Start of Data records

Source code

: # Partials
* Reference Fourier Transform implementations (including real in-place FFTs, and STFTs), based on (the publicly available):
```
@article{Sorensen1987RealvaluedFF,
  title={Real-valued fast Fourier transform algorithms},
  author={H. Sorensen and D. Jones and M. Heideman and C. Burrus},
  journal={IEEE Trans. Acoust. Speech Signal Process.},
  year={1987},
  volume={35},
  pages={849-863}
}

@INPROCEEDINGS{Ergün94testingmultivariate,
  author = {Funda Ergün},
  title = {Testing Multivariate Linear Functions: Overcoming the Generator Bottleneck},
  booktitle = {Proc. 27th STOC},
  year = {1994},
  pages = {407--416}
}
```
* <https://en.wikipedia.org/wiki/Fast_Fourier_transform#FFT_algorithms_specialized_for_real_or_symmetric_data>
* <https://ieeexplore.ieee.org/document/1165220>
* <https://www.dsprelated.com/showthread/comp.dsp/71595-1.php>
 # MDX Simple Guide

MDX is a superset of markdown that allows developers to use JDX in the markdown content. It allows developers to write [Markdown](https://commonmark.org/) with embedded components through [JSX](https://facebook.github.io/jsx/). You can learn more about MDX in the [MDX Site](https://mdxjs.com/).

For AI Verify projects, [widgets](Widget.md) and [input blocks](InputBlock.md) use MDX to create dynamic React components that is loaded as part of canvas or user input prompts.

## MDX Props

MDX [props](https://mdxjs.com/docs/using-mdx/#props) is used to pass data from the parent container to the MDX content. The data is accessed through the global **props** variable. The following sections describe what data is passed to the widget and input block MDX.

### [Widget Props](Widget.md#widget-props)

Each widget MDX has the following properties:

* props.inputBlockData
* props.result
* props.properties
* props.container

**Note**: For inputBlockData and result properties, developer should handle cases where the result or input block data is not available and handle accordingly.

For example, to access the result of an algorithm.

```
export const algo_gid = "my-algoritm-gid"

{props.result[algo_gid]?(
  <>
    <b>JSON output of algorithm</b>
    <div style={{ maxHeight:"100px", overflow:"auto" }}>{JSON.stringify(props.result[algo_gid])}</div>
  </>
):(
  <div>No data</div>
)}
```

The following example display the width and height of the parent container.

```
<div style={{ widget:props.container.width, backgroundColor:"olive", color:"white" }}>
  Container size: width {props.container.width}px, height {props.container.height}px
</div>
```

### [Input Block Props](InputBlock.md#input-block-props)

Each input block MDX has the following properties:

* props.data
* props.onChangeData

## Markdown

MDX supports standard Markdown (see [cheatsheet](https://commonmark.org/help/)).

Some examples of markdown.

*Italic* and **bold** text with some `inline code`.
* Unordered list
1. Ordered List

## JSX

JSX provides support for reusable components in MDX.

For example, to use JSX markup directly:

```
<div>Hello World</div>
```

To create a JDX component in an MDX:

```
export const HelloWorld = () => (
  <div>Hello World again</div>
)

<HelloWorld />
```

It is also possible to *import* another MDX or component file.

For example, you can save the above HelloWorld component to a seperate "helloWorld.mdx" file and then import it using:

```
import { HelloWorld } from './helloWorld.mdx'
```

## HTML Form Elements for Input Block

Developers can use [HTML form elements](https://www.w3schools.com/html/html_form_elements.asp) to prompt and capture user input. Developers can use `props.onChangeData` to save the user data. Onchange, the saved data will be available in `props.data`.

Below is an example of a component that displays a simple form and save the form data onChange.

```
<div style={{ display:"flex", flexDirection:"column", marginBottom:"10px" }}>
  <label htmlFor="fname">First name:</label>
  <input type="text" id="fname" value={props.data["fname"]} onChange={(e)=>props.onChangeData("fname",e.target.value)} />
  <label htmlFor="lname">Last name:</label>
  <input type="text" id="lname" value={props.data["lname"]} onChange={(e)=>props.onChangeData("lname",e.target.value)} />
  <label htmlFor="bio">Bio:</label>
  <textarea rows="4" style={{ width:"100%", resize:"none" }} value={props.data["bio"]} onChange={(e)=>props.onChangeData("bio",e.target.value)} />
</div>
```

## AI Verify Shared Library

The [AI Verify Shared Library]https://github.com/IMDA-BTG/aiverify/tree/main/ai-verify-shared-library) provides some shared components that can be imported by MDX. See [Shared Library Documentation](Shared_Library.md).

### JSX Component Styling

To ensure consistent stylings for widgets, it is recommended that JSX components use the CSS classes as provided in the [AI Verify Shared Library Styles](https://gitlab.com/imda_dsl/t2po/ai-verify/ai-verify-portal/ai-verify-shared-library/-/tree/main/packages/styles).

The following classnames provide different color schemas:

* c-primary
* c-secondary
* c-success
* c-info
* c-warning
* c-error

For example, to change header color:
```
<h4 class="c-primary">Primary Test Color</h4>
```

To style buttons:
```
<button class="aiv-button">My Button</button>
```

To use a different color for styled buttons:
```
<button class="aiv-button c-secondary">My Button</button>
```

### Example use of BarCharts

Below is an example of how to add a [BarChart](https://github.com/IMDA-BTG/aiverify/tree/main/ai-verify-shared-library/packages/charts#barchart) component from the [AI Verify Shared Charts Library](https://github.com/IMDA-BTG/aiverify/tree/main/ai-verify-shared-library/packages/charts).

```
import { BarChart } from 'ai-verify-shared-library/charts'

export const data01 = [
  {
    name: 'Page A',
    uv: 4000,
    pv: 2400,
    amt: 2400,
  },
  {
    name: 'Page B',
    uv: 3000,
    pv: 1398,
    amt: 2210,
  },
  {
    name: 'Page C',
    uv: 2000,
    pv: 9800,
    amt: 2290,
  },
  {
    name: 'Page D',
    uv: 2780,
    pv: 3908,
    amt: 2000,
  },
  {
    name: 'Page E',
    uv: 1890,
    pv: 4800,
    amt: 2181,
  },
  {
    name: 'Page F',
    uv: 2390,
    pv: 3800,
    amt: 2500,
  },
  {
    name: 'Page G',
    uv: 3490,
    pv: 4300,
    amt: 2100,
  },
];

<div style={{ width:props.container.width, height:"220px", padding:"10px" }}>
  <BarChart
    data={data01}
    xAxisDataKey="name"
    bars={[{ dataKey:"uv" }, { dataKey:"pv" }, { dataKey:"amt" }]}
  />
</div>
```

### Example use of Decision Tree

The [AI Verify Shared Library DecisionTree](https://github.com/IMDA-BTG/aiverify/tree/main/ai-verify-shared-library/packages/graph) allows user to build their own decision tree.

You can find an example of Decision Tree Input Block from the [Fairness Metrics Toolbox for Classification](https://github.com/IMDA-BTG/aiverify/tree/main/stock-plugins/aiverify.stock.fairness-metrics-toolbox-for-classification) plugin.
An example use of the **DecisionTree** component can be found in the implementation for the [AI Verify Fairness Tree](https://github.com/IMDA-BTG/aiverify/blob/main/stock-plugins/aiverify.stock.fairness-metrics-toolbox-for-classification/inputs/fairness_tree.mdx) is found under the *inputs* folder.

End of Data records

## Instructions to follow
The expected answer is every line above in which the word "type" appears.

## Completed task
  <input type="text" id="fname" value={props.data["fname"]} onChange={(e)=>props.onChangeData("fname",e.target.value)} />
  <input type="text" id="lname" value={props.data["lname"]} onChange={(e)=>props.onChangeData("lname",e.target.value)} />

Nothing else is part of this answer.